In Athens there was a temple in which there was a house of Virgins. For Strabo says in book 9: Upon the rock is the temple of Athena, and the ancient shrine of the Polias, in which is the unquenchable lamp; and the Parthenon which Ictinus built. Which the interpreter of the Basel edition translates: Upon which rock arises the ancient temple of Minerva Polias, in which is the lamp of unextinguished light, and the house of the Virgins, which Ictinus built.

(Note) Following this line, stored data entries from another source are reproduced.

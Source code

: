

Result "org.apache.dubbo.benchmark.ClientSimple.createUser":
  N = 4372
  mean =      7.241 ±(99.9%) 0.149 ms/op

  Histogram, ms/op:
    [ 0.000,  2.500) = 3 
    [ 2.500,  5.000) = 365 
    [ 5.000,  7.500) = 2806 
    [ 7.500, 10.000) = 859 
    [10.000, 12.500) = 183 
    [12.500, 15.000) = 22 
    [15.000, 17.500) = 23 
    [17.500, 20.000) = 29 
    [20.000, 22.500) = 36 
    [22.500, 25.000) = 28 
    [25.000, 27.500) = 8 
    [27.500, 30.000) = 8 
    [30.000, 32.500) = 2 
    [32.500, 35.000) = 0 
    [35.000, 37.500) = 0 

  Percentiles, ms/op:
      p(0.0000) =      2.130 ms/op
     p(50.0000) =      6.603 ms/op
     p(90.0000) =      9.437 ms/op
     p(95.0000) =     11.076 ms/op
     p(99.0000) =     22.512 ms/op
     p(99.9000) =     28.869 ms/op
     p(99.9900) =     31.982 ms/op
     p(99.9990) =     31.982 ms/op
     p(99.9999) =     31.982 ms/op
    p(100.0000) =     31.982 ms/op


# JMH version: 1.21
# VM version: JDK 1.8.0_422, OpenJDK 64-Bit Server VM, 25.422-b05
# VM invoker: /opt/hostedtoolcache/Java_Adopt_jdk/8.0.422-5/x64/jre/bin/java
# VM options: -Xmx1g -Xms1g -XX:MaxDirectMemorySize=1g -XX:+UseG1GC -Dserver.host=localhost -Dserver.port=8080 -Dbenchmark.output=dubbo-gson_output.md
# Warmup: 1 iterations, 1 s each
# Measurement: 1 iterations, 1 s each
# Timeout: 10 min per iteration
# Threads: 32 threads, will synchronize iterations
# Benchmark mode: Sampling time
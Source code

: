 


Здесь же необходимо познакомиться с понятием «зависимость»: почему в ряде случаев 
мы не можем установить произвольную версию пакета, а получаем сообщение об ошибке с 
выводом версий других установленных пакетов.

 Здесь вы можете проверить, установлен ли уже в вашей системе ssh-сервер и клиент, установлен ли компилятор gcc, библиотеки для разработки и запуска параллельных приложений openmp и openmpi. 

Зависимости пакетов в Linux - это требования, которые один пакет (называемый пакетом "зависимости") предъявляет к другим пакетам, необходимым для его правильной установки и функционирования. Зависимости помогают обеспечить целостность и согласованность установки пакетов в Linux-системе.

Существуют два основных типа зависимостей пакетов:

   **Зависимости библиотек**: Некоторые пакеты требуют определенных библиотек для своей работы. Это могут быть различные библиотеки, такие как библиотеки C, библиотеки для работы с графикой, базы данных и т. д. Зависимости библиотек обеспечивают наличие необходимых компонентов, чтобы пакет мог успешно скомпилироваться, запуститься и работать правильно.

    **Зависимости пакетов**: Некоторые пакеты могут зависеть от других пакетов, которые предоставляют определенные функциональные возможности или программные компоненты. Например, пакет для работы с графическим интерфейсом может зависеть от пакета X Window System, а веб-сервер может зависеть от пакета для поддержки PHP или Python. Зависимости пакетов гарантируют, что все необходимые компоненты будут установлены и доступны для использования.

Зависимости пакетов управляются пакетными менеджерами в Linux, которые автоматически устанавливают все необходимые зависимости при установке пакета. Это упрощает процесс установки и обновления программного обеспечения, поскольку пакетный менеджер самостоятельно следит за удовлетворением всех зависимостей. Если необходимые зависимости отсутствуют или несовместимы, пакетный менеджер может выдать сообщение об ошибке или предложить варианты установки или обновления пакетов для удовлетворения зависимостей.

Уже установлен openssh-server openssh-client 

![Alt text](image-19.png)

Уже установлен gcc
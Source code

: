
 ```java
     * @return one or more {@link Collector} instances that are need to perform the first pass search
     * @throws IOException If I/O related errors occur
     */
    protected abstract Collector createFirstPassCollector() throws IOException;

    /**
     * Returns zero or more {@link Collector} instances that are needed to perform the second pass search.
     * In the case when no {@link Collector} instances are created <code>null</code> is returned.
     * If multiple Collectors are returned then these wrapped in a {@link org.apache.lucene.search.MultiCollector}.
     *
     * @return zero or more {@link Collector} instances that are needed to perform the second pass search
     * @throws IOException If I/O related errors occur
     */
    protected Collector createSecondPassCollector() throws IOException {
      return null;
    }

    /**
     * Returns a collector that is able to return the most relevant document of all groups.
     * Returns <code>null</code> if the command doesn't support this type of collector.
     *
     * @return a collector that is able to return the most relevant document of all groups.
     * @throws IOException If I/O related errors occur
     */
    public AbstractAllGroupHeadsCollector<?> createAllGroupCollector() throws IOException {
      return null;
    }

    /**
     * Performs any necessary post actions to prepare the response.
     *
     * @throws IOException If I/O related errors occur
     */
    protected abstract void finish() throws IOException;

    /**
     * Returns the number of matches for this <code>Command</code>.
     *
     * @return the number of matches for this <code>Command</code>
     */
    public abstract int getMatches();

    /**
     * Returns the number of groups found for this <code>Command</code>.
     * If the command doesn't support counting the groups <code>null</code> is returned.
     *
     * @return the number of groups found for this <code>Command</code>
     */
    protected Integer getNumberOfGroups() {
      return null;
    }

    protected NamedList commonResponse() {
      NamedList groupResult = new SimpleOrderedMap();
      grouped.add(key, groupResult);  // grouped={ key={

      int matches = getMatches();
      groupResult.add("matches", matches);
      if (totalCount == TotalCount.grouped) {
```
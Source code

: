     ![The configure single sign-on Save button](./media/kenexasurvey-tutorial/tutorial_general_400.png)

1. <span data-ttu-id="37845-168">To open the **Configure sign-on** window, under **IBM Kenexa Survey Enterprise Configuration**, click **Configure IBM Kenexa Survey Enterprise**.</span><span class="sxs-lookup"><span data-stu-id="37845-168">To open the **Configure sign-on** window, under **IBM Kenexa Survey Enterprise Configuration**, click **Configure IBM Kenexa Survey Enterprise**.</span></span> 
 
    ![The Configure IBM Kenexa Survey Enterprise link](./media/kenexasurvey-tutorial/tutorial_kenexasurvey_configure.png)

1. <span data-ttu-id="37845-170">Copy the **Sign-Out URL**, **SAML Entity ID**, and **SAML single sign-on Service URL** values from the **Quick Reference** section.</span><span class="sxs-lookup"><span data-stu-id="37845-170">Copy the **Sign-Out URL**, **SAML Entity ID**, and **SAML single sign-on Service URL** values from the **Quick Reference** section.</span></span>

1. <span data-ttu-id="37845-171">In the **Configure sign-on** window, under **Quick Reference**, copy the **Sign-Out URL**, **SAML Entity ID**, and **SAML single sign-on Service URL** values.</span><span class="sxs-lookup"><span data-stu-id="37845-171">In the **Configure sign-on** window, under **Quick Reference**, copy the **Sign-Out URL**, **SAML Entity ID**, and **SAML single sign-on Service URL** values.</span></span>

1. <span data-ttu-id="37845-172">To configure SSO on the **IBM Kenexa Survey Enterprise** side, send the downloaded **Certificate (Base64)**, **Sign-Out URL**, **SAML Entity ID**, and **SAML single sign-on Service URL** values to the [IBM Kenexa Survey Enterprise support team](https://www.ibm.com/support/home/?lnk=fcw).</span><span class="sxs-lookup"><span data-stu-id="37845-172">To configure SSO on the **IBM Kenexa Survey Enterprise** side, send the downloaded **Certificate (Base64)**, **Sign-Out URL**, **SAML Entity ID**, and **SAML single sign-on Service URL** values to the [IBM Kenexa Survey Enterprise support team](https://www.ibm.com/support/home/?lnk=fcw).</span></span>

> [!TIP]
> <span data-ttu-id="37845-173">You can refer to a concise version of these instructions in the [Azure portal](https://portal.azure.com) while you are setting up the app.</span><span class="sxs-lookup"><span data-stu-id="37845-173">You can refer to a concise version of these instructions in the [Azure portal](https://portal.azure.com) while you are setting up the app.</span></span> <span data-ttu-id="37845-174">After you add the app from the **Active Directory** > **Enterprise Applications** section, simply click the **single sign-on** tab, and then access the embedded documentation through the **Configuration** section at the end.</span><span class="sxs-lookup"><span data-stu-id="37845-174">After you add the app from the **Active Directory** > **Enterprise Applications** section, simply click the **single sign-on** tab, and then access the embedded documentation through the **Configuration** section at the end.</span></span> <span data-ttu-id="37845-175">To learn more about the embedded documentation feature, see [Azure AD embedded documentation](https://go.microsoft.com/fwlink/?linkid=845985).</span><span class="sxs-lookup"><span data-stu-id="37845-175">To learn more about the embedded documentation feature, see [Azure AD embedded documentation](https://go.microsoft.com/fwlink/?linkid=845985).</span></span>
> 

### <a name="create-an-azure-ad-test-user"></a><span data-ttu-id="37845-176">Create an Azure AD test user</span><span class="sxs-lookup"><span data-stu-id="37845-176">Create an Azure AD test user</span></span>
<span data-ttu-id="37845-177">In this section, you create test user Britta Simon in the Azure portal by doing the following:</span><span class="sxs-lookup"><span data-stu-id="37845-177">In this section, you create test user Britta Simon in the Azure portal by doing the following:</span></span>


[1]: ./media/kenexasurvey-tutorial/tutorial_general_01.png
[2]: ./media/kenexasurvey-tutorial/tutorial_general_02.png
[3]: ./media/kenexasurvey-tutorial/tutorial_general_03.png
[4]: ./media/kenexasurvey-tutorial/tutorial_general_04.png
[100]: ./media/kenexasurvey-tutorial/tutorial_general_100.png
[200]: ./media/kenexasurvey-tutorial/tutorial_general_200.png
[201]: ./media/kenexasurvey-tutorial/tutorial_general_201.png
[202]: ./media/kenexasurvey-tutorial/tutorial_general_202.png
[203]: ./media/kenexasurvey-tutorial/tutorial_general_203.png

To these must be added the Salian Virgins, concerning whom Onuphrius has this from Sextus Pompeius in his Roman City. Cincius says the Salian Virgins were hired; they joined the Salii priests of Mars wearing the paludamentum military cloak with peaked caps, whom Aelius wrote with his pen to be performing a sacrifice in the Regia King's House with the Pontiff, wearing the paludamentum and peaked caps in the manner of the Salii. I. Argolus reports this passage somewhat differently in his work on Onuphrius, book 2 on the Circus Games: The Salian Virgins, etc., who were applied to the Salii, etc., whom he wrote with his pen, etc., with the Pontiff, wearing the paludamentum in the manner of the Salii. Martianus Capella, whose words I shall refer to below, says that no sacrifice was ever completed without a Virgin. Few have noted this. Nor does it escape me that in certain sacrifices the herald used to exclaim: Let a Virgin be present original: "Virgo exesto". But was this because a Virgin was unworthy of the mystery, or because the mystery was unworthy of a Virgin?
Finally, the Virgin Iphigenia, removed by the pity of the divine power, as Servius says in the 2nd book of the Aeneid, became a priestess of Diana Dictyna.